Is ONNX really a reliable way to translate code from Python to Java?
quantization
Published
November 23, 2022
One of the attractive things about ONNX is the ability to translate code from Python to Java. This allows a production model to run in Java, which engineers often prefer, while data scientists can work on it in Python. If this is going to work then the Java version needs to produce the same output as the Python version. Does it?
This post will be an investigation of that. For most of the posts on this blog I include everything required to reproduce the results. Since jupyter cannot run Java code I have created a separate repo that can load an ONNX model and allow you to perform inference over a simple REST API. The code is available here.
Model
The task that we perform is not significant, so I am going to use a pretrained sentiment model from the huggingface hub. This one is distilbert base uncased (Sanh et al. 2019) and has been fine tuned for sentiment on SST2 (Socher et al. 2013). I am going to export it to the onnx format and load it using pure onnx code. The huggingface optimum library is not available in Java, so I will not be using that, to try to keep this as fair as possible.

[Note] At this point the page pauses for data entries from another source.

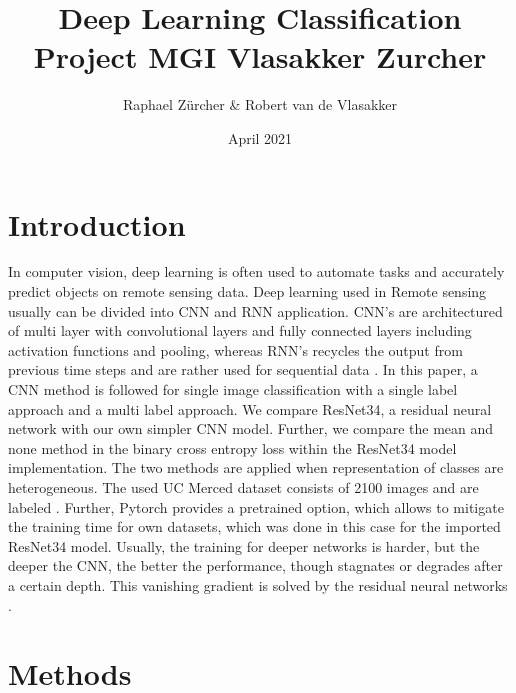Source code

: \documentclass{article}
\title{Deep Learning Classification Project MGI Vlasakker Zurcher}
\author{Raphael Zürcher \& Robert van de Vlasakker}
\date{April 2021}
\begin{document}
\maketitle

\section{Introduction}
In computer vision, deep learning is often used to automate tasks and accurately predict objects on remote sensing data. Deep learning used in Remote sensing usually can be divided into CNN and RNN application. CNN's are architectured of multi layer with convolutional layers and fully connected layers including activation functions and pooling, whereas RNN's recycles the output from previous time steps and are rather used for sequential data \citep{campos2020understanding}. In this paper, a CNN method is followed for single image classification with a single label approach and a multi label approach. We compare ResNet34, a residual neural network with our own simpler CNN model. Further, we compare the mean and none method in the binary cross entropy loss within the ResNet34 model implementation. The two methods are applied when representation of classes are heterogeneous. The used UC Merced dataset consists of 2100 images and are labeled \cite{yang2010bag}. Further, Pytorch provides a pretrained option, which allows to mitigate the training time for own datasets, which was done in this case for the imported ResNet34 model. Usually, the training for deeper networks is harder, but the deeper the CNN, the better the performance, though stagnates or degrades after a certain depth. This vanishing gradient is solved by the residual neural networks \citep{he2016deep}. 



\section{Methods}
\end{document}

Sanh, Victor, Lysandre Debut, Julien Chaumond, and Thomas Wolf. 2019. “DistilBERT, a Distilled Version of BERT: Smaller, Faster, Cheaper and Lighter.” arXiv. https://doi.org/10.48550/ARXIV.1910.01108.
Socher, Richard, Alex Perelygin, Jean Wu, Jason Chuang, Christopher D. Manning, Andrew Ng, and Christopher Potts. 2013. “Recursive Deep Models for Semantic Compositionality over a Sentiment Treebank.” In Proceedings of the 2013 Conference on Empirical Methods in Natural Language Processing, 1631–42. Seattle, Washington, USA: Association for Computational Linguistics. https://aclanthology.org/D13-1170.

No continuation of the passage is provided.